Load-balancing and Failover in Kea - Requirements
This section provides a list of formal requirements for High Availability (HA) in Kea. We plan to address some of these in Kea 1.4.0. This is "work in progress" document and it is subject to changes.
For the purpose of this design, we are only considering a pair of failover peers, which is the equivalent functionality of DHCPv4 failover. This is a baseline requirement for many ISC DHCP users to migrate to Kea.
Many large operators (especially those running datacenters) require at least 3 equivalent server instances for redundancy and world-wide coverage, but a solution that would work for n+1 redundancy might be a different solution, with different features and limitations. (This solution is likely to require the separate lease database backend.)
The failure scenarios addressed include the failure of one of the Kea servers, a network segmentation in which the two servers cannot connect to each other, and the failure or loss of connectivity between Kea and its database backend.
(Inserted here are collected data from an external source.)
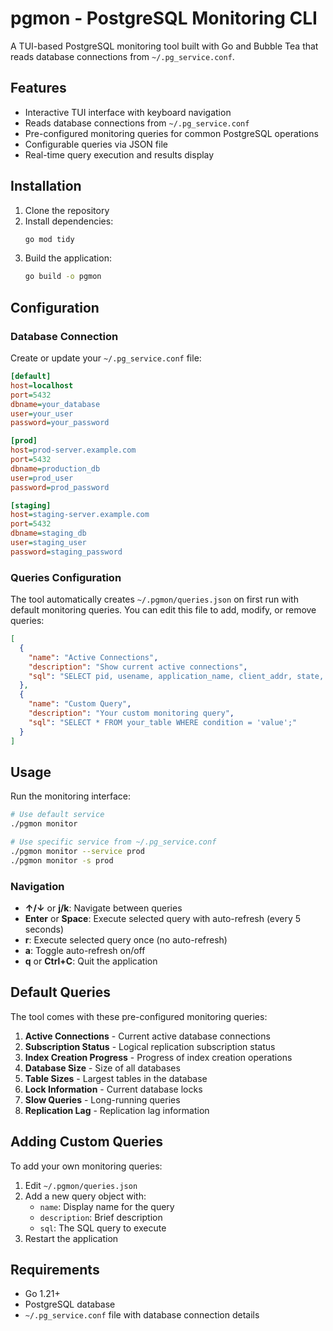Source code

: # pgmon - PostgreSQL Monitoring CLI

A TUI-based PostgreSQL monitoring tool built with Go and Bubble Tea that reads database connections from `~/.pg_service.conf`.

## Features

- Interactive TUI interface with keyboard navigation
- Reads database connections from `~/.pg_service.conf`
- Pre-configured monitoring queries for common PostgreSQL operations
- Configurable queries via JSON file
- Real-time query execution and results display

## Installation

1. Clone the repository
2. Install dependencies:
   ```bash
   go mod tidy
   ```
3. Build the application:
   ```bash
   go build -o pgmon
   ```

## Configuration

### Database Connection

Create or update your `~/.pg_service.conf` file:

```ini
[default]
host=localhost
port=5432
dbname=your_database
user=your_user
password=your_password

[prod]
host=prod-server.example.com
port=5432
dbname=production_db
user=prod_user
password=prod_password

[staging]
host=staging-server.example.com
port=5432
dbname=staging_db
user=staging_user
password=staging_password
```

### Queries Configuration

The tool automatically creates `~/.pgmon/queries.json` on first run with default monitoring queries. You can edit this file to add, modify, or remove queries:

```json
[
  {
    "name": "Active Connections",
    "description": "Show current active connections",
    "sql": "SELECT pid, usename, application_name, client_addr, state, query_start, state_change FROM pg_stat_activity WHERE state IS NOT NULL ORDER BY query_start DESC;"
  },
  {
    "name": "Custom Query",
    "description": "Your custom monitoring query",
    "sql": "SELECT * FROM your_table WHERE condition = 'value';"
  }
]
```

## Usage

Run the monitoring interface:

```bash
# Use default service
./pgmon monitor

# Use specific service from ~/.pg_service.conf
./pgmon monitor --service prod
./pgmon monitor -s prod
```

### Navigation

- **↑/↓** or **j/k**: Navigate between queries
- **Enter** or **Space**: Execute selected query with auto-refresh (every 5 seconds)
- **r**: Execute selected query once (no auto-refresh)
- **a**: Toggle auto-refresh on/off
- **q** or **Ctrl+C**: Quit the application

## Default Queries

The tool comes with these pre-configured monitoring queries:

1. **Active Connections** - Current active database connections
2. **Subscription Status** - Logical replication subscription status
3. **Index Creation Progress** - Progress of index creation operations
4. **Database Size** - Size of all databases
5. **Table Sizes** - Largest tables in the database
6. **Lock Information** - Current database locks
7. **Slow Queries** - Long-running queries
8. **Replication Lag** - Replication lag information

## Adding Custom Queries

To add your own monitoring queries:

1. Edit `~/.pgmon/queries.json`
2. Add a new query object with:
   - `name`: Display name for the query
   - `description`: Brief description
   - `sql`: The SQL query to execute
3. Restart the application

## Requirements

- Go 1.21+
- PostgreSQL database
- `~/.pg_service.conf` file with database connection details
G.1. Kea DHCP servers MUST support redundancy to increase DHCP service uptime in case of failure ("High Availability of DHCP service", or briefly "HA").
G.2. Kea MUST support at least two server instances of the same kind, working as "HA peers" to provide redundancy.
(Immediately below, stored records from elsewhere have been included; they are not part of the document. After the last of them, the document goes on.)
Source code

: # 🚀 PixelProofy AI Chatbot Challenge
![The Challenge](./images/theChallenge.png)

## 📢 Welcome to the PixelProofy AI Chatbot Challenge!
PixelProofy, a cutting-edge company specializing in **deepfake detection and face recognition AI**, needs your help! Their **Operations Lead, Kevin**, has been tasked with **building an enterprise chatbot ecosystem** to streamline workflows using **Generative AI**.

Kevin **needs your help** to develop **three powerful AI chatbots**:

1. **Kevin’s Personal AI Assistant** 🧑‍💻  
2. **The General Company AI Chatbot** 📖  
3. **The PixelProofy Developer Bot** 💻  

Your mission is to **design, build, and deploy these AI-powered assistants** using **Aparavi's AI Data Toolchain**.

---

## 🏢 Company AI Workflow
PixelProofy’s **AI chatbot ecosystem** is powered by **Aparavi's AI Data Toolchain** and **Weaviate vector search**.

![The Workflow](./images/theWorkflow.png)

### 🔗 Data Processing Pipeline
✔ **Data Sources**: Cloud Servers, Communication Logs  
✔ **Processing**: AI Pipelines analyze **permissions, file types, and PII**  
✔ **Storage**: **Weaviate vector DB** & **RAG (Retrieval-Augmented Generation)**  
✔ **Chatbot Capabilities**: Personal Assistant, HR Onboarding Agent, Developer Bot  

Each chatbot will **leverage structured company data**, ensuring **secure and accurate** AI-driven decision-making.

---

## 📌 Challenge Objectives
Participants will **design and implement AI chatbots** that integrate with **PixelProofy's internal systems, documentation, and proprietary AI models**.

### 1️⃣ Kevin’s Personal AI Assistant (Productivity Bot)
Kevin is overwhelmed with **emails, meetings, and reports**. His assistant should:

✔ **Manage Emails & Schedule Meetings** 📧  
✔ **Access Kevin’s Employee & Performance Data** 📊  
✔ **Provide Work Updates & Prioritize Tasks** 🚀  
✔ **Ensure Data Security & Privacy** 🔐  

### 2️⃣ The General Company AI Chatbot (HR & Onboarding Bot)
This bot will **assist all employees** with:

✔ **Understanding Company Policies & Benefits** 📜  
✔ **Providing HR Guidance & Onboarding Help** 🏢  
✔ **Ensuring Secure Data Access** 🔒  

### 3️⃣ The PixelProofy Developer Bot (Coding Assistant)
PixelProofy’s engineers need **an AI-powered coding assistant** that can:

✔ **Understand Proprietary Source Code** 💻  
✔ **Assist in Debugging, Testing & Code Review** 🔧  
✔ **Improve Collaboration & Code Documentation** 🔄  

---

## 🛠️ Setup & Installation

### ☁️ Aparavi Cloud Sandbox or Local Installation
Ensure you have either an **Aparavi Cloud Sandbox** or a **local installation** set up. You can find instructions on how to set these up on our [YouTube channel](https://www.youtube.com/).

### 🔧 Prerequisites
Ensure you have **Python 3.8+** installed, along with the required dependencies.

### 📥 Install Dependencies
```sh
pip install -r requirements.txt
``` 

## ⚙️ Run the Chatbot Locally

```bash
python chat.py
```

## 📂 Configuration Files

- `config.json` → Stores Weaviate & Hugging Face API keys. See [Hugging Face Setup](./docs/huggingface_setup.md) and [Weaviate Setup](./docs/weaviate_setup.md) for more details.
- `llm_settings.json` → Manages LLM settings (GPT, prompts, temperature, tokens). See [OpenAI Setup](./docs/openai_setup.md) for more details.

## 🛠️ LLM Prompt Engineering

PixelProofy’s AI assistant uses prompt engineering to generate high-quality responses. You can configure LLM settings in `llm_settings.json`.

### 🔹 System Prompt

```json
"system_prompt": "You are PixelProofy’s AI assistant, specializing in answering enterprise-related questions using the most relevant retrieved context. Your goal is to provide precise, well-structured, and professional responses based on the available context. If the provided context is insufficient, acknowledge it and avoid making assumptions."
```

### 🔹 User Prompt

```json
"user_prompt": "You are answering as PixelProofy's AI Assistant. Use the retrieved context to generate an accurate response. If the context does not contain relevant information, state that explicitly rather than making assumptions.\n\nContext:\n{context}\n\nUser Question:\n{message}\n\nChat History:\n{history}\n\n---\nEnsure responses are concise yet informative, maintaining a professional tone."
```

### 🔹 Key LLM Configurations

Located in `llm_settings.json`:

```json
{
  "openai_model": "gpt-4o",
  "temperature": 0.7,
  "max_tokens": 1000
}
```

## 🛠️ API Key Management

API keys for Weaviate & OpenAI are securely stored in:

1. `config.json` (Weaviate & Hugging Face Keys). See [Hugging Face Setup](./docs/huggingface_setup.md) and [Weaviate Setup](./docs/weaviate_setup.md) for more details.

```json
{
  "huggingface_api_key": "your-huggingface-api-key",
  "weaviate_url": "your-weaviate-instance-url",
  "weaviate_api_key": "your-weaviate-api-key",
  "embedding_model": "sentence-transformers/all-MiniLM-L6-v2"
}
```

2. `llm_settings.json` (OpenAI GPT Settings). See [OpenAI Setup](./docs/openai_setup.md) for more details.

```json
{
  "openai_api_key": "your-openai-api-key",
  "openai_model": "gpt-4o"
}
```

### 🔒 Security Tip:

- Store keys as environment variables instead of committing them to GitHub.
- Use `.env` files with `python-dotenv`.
G.3. HA MUST be supported by both DHCPv4 and DHCPv6 server.
G.4. Load balancing with a split of 50/50 MUST be supported in HA configuration.
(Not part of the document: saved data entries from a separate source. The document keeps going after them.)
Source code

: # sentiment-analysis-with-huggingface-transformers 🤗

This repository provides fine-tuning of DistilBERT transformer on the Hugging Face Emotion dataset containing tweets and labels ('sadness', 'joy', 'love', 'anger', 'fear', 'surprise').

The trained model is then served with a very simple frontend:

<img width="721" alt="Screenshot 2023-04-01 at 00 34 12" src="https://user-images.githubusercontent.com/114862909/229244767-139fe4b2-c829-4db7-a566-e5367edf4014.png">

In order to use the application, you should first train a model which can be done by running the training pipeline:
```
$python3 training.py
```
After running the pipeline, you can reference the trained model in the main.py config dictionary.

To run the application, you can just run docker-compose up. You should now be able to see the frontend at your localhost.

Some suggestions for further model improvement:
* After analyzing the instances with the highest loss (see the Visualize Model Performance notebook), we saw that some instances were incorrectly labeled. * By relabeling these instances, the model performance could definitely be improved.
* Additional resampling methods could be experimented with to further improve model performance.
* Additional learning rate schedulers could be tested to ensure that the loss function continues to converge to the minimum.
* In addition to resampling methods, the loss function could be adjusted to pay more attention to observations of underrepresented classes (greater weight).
G.5. Hot standby involving two servers MUST be supported in the HA configuration.
G.6. Backup servers MAY be supported. These servers receive lease updates and may be manually activated to perform failover.
G.7. HA MUST be supported for dynamic lease allocations from pools.
G.8. HA MUST support host reservations.
G.9. HA MUST be supported in Kea configuration using any supported lease database, i.e. MySQL, Postgres and Memfile.
G.10. HA MUST support the case when leases are replicated via external database replication, e.g. MySQL database replication.
C.1. HA configuration MUST support splitting pools between HA peers.
C.2. HA configuration MUST support splitting subnets between HA peers.
C.3. HA configuration MUST support splitting shared networks between HA peers.
C.4. HA configuration MUST provide a parameter indicating if the given peer should perform failover automatically.
C.5. HA configuration MUST provide a parameter indicating that the starting up server should remain (be paused) in the specified HA state.
== Failure Detection Requirements ==
F.1. HA peer MUST be able to detect partner failure by periodically sending heartbeat command.
F.2. HA peer MUST be able to detect partner failure by examining the secs field (DHCPv4) and elapsed time (DHCPv6) of queries sent to the partner.
F.3. HA peer MUST be able to automatically start processing DHCP traffic directed to a partner when the partner is down.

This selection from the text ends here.